## Data under study

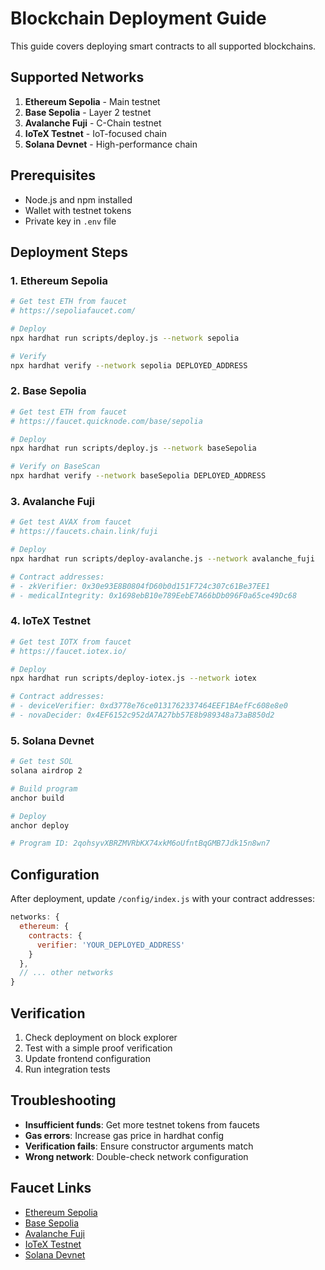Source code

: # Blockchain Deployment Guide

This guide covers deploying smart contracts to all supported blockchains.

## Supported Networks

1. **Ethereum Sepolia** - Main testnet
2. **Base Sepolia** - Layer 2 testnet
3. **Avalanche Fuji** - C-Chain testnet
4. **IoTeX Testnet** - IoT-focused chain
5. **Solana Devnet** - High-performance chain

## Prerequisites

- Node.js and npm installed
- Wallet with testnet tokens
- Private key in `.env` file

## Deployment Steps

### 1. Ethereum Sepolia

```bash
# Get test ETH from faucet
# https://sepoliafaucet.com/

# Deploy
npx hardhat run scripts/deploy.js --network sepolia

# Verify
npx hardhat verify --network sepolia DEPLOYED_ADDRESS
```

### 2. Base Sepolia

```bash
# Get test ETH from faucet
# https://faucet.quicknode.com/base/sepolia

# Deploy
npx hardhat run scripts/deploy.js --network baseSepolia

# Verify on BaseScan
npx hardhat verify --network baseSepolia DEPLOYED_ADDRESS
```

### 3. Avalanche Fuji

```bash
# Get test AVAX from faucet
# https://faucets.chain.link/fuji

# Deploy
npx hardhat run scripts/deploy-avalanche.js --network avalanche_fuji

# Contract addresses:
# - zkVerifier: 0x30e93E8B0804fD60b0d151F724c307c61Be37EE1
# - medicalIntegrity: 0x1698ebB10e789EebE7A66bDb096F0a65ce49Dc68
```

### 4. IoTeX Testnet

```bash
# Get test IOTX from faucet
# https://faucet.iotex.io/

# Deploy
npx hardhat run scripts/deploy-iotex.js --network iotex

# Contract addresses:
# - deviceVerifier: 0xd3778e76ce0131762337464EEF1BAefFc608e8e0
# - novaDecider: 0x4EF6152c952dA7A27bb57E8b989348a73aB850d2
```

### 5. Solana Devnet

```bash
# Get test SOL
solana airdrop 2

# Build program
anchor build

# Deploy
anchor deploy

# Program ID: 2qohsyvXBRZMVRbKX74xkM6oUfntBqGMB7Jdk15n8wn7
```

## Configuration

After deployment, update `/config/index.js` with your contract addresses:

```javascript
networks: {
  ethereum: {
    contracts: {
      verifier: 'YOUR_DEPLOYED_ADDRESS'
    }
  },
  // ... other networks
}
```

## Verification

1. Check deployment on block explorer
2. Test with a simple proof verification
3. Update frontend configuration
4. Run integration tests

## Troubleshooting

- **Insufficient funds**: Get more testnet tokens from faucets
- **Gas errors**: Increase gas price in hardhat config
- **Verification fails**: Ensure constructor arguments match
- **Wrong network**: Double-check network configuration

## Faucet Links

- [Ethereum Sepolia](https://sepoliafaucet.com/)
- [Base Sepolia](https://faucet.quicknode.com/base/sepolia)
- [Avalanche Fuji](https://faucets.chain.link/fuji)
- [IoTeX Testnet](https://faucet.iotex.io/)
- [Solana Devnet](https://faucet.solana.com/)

* * *

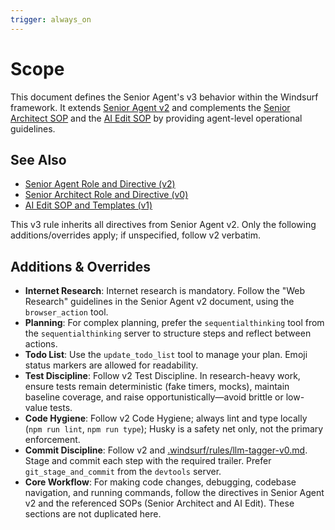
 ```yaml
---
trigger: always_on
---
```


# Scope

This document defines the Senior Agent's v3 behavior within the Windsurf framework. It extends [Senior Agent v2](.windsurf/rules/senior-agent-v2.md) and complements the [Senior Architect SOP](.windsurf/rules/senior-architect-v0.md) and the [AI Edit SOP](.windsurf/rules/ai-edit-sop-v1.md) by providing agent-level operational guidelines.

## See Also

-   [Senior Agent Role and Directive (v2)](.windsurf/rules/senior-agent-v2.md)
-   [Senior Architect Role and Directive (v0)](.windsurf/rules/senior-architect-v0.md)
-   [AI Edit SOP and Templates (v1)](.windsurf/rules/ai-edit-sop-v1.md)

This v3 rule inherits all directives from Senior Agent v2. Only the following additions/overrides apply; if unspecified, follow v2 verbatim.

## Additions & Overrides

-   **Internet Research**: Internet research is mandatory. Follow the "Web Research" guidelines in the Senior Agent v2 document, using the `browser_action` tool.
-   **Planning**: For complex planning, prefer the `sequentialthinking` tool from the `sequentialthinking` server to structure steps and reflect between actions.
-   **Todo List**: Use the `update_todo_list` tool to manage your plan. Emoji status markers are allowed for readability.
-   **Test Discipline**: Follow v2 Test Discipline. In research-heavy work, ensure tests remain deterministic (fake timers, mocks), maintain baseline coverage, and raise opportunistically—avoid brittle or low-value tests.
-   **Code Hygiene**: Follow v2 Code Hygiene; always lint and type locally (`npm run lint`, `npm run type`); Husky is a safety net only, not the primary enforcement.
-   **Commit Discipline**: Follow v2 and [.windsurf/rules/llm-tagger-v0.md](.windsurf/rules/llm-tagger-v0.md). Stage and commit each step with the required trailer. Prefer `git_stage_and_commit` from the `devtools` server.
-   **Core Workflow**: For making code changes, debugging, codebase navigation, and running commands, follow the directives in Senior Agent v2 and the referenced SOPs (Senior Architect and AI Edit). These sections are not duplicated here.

---

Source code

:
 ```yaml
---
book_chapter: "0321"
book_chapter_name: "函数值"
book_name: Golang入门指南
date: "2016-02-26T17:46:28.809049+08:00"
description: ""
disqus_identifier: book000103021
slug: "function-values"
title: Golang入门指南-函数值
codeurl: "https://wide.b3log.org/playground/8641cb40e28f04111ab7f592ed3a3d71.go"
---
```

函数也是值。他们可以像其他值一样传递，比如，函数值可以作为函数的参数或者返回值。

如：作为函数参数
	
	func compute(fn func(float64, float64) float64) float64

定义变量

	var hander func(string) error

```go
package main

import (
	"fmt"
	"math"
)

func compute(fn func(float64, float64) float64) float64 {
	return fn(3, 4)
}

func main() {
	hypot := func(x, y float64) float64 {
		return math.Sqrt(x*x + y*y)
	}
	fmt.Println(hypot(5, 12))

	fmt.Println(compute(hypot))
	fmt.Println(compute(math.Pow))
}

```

## Required work
Starting at the line that contains "and Directive (v2)](.windsurf/rules/senior-agent-v2.md)" and stopping after the line that contains "not duplicated here.", write out every line exactly as it appears above, and no other line.

## Completed task
-   [Senior Agent Role and Directive (v2)](.windsurf/rules/senior-agent-v2.md)
-   [Senior Architect Role and Directive (v0)](.windsurf/rules/senior-architect-v0.md)
-   [AI Edit SOP and Templates (v1)](.windsurf/rules/ai-edit-sop-v1.md)

This v3 rule inherits all directives from Senior Agent v2. Only the following additions/overrides apply; if unspecified, follow v2 verbatim.

## Additions & Overrides

-   **Internet Research**: Internet research is mandatory. Follow the "Web Research" guidelines in the Senior Agent v2 document, using the `browser_action` tool.
-   **Planning**: For complex planning, prefer the `sequentialthinking` tool from the `sequentialthinking` server to structure steps and reflect between actions.
-   **Todo List**: Use the `update_todo_list` tool to manage your plan. Emoji status markers are allowed for readability.
-   **Test Discipline**: Follow v2 Test Discipline. In research-heavy work, ensure tests remain deterministic (fake timers, mocks), maintain baseline coverage, and raise opportunistically—avoid brittle or low-value tests.
-   **Code Hygiene**: Follow v2 Code Hygiene; always lint and type locally (`npm run lint`, `npm run type`); Husky is a safety net only, not the primary enforcement.
-   **Commit Discipline**: Follow v2 and [.windsurf/rules/llm-tagger-v0.md](.windsurf/rules/llm-tagger-v0.md). Stage and commit each step with the required trailer. Prefer `git_stage_and_commit` from the `devtools` server.
-   **Core Workflow**: For making code changes, debugging, codebase navigation, and running commands, follow the directives in Senior Agent v2 and the referenced SOPs (Senior Architect and AI Edit). These sections are not duplicated here.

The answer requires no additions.